## Work task
Nothing but the lines holding the string "above" should appear in the answer. Copy them from the entries.

## Records for the task
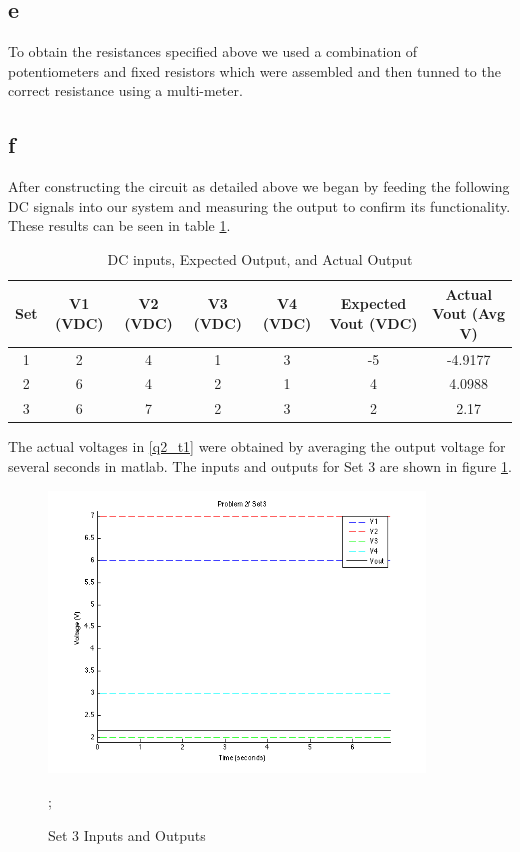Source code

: \documentclass{article}
\theoremstyle{plain}
\theoremstyle{definition}
\theoremstyle{remark}
\begin{document}
\subsection*{e} 
To obtain the resistances specified above we used a combination of potentiometers and fixed resistors which were assembled and then tunned to the correct resistance using a multi-meter. 

\subsection*{f} 
After constructing the circuit as detailed above we began by feeding the following DC signals into our system and measuring the output to confirm its functionality.  These results can be seen in table \ref{q2_ft1}.

\begin{table}[hbt]
\begin{center}
    \begin{tabular}{|c|c|c|c|c|c|c|}
        \hline
        Set & V1 (VDC) & V2 (VDC) & V3 (VDC) & V4 (VDC) & Expected Vout (VDC) & Actual Vout (Avg V) \\ \hline
        1 & 2        & 4        & 1        & 3        & -5                  & -4.9177             \\ 
        2 & 6        & 4        & 2        & 1        & 4                   & 4.0988              \\ 
        3 & 6        & 7        & 2        & 3        & 2                   & 2.17                \\
        \hline
    \end{tabular}
\end{center}
\caption{DC inputs, Expected Output, and Actual Output}
\label{q2_ft1}
\end{table}

The actual voltages in \ref{q2_t1} were obtained by averaging the output voltage for several seconds in matlab.
The inputs and outputs for Set 3 are shown in figure \ref{q2_f1}.

\begin{figure}[h]
\begin{center}
\includegraphics[width=10cm]{problem2f_set3.png}
\end{center}
\caption{Set 3 Inputs and Outputs};
\label{q2_f1}
\end{figure}
\end{document}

## Task response
To obtain the resistances specified above we used a combination of potentiometers and fixed resistors which were assembled and then tunned to the correct resistance using a multi-meter. 
After constructing the circuit as detailed above we began by feeding the following DC signals into our system and measuring the output to confirm its functionality.  These results can be seen in table \ref{q2_ft1}.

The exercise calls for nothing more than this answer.